A recently released academic review of 37 randomised trials examines the effectiveness of neutralising antibodies for Covid-19, and reports good news for the effectiveness of Covimmune™, Aegros’ first hyperimmune product.

Reviewed by Aegros’ Medical team, an outline of this important paper is below.

Source: Determinants of passive antibody effectiveness in SARS-CoV-2 infection | medRxiv


Accumulated data demonstrates that neutralising antibodies are strongly correlated with protection from symptomatic and severe outcomes in COVID-19. This study, co-authored by eminent Australian haematologists, and leading scientists from the Kirby Institute UNSW, integrates data from 37 randomised controlled trials to investigate how the timing and dose of passive antibodies predicts protection from SARS-CoV-2 infection, and provides a quantitative framework to help guide future rational testing and deployment of this important therapeutic modality.

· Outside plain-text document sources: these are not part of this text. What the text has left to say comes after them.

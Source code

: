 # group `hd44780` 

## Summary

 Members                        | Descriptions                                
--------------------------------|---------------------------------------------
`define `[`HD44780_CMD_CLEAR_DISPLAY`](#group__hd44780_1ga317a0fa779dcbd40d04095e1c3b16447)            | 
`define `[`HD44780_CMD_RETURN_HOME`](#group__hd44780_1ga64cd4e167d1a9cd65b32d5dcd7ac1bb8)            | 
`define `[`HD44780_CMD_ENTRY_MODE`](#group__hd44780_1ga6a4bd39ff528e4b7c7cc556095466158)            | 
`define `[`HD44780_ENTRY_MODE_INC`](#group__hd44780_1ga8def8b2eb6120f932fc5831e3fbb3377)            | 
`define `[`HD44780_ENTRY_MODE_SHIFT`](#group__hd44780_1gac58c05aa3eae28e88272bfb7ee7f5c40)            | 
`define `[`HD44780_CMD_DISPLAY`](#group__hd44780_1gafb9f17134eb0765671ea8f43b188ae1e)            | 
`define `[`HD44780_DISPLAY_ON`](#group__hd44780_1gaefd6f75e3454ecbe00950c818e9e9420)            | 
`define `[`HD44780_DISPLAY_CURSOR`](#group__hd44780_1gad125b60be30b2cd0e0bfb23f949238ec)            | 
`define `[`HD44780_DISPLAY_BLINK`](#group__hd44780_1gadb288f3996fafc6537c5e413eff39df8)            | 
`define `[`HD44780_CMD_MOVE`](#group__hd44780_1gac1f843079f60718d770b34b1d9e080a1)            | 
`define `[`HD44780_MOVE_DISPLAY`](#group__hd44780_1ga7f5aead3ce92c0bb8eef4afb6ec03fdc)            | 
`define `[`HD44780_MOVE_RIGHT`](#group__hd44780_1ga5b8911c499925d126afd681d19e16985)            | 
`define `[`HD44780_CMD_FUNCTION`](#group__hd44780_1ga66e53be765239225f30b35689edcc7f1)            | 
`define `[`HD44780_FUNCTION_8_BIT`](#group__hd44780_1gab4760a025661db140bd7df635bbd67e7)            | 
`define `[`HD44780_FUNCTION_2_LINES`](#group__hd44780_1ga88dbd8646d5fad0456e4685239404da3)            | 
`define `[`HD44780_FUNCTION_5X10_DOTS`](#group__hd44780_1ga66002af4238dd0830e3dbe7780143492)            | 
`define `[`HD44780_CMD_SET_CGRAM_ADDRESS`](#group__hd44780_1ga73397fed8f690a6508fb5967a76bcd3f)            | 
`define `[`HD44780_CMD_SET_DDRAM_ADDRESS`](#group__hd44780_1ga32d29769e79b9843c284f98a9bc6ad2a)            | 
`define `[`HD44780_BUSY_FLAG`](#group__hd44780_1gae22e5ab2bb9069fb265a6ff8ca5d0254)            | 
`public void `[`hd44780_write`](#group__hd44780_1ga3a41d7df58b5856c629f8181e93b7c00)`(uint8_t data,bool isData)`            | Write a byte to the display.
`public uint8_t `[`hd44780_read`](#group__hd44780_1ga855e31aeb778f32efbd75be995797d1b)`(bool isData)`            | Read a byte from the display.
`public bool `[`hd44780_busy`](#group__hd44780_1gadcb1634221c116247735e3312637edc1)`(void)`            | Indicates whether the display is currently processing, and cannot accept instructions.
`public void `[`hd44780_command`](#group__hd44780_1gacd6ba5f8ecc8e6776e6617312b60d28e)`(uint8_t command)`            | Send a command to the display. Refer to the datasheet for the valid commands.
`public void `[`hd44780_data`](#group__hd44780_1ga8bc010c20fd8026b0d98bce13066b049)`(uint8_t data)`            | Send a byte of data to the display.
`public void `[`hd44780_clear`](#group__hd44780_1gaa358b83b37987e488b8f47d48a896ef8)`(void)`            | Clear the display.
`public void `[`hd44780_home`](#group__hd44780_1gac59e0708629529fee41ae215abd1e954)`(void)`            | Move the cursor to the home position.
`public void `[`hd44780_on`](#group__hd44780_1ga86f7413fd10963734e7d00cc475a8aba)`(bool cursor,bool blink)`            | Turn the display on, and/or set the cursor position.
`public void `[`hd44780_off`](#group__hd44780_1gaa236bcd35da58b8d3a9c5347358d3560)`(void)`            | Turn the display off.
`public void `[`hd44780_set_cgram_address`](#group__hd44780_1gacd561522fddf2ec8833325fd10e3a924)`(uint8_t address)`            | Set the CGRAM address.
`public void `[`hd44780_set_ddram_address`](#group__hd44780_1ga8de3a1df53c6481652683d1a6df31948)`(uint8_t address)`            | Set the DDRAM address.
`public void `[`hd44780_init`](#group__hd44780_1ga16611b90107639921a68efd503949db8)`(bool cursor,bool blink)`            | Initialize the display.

Overall the study demonstrates that “treatment either prophylactically or early in the course of infection is a major determinant to achieving protection with passive antibody administration in COVID-19.”

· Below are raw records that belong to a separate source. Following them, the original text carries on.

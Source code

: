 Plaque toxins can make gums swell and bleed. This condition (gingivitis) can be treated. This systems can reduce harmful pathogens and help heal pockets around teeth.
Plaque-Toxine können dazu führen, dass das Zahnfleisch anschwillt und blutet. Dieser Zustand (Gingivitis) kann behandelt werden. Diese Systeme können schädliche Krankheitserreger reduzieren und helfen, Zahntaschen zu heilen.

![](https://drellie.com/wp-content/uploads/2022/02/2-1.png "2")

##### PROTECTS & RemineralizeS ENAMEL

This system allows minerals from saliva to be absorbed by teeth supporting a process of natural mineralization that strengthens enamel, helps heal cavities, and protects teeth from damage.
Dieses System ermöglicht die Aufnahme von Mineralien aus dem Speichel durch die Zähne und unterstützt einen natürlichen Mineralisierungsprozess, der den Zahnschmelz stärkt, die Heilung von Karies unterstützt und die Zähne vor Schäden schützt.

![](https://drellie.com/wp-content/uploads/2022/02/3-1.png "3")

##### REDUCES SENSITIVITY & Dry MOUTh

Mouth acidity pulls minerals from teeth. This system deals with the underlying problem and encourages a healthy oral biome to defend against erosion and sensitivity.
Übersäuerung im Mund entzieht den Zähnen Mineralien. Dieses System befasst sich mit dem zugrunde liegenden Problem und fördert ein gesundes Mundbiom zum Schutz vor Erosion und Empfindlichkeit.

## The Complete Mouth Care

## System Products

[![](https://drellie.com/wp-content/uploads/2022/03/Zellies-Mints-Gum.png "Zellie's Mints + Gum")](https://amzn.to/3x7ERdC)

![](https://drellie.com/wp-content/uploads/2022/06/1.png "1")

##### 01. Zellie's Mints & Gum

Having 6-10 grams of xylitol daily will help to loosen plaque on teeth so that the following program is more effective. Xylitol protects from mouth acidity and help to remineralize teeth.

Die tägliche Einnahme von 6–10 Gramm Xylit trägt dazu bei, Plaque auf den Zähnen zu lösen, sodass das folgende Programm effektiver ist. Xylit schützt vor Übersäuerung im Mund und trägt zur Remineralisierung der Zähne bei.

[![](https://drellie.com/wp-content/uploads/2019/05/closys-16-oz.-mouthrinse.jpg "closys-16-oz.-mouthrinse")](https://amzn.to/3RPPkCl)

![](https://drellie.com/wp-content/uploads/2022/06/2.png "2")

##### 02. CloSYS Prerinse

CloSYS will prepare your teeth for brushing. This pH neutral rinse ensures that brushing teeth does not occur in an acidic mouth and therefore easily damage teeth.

The authors caution that “a major factor that will affect future use of antibody therapies is the recognition of SARS-CoV-2 variants with different degrees of immune escape from neutralising antibodies. SARS-CoV-2 neutralising monoclonal antibodies … each target a single SARS-CoV-2 epitope, making them vulnerable to immune escape by viral variants.”

An alternative approach suggested by the authors is using “…convalescent plasma from individuals infected with Omicron (or vaccinated with a variant-specific vaccine) may be expected to be more specific to the Omicron variants. Thus, studies are needed to assess the variant-specific titre of different CP or hyperimmune immunoglobulin pools against future SARS-CoV-2 variants to predict their effectiveness.”

Aegros is currently delivering such a study assessing our hyperimmune immunoglobulin product CovimmuneTM manufactured from variant-specific plasma which contains high titres of polyclonal neutralising antibodies directed specifically against the prevailing SARS-CoV-2 variant of concern.

Importantly, the authors conclude by observing that “despite the availability of effective vaccines for COVID-19, a significant population of elderly or immunosuppressed individuals may be unable to fully benefit from existing vaccines. Passive antibody therapy has the potential to be used either prophylactically or therapeutically in this population.”